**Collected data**
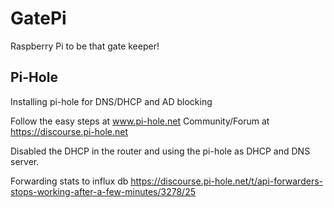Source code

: <h1> GatePi </h1>

Raspberry Pi to be that gate keeper!

<h2>Pi-Hole</h2>
Installing pi-hole for DNS/DHCP and AD blocking

Follow the easy steps at www.pi-hole.net
Community/Forum at https://discourse.pi-hole.net

Disabled the DHCP in the router and using the pi-hole as DHCP and DNS server.


Forwarding stats to influx db
https://discourse.pi-hole.net/t/api-forwarders-stops-working-after-a-few-minutes/3278/25

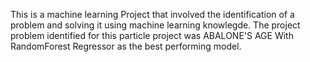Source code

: This is a machine learning Project that involved the identification of a problem and solving it using machine learning knowlegde.
The project problem identified for this particle project was ABALONE'S AGE
With RandomForest Regressor as the best performing model. 
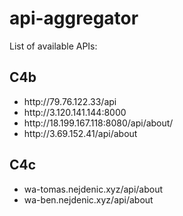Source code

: # api-aggregator
List of available APIs:

<h2>C4b</h2>
<ul>
  <li>http://79.76.122.33/api</li>
  <li> http://3.120.141.144:8000</li>
  <li>http://18.199.167.118:8080/api/about/</li>
  <li>http://3.69.152.41/api/about</li>
</ul>

<h2>C4c</h2>
<ul>
  <li>wa-tomas.nejdenic.xyz/api/about</li>
  <li>wa-ben.nejdenic.xyz/api/about</li>
</ul>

**Exercise goal**
Please report, as a bare number, how many lines of the data contain the word "using".

**Written solution**
2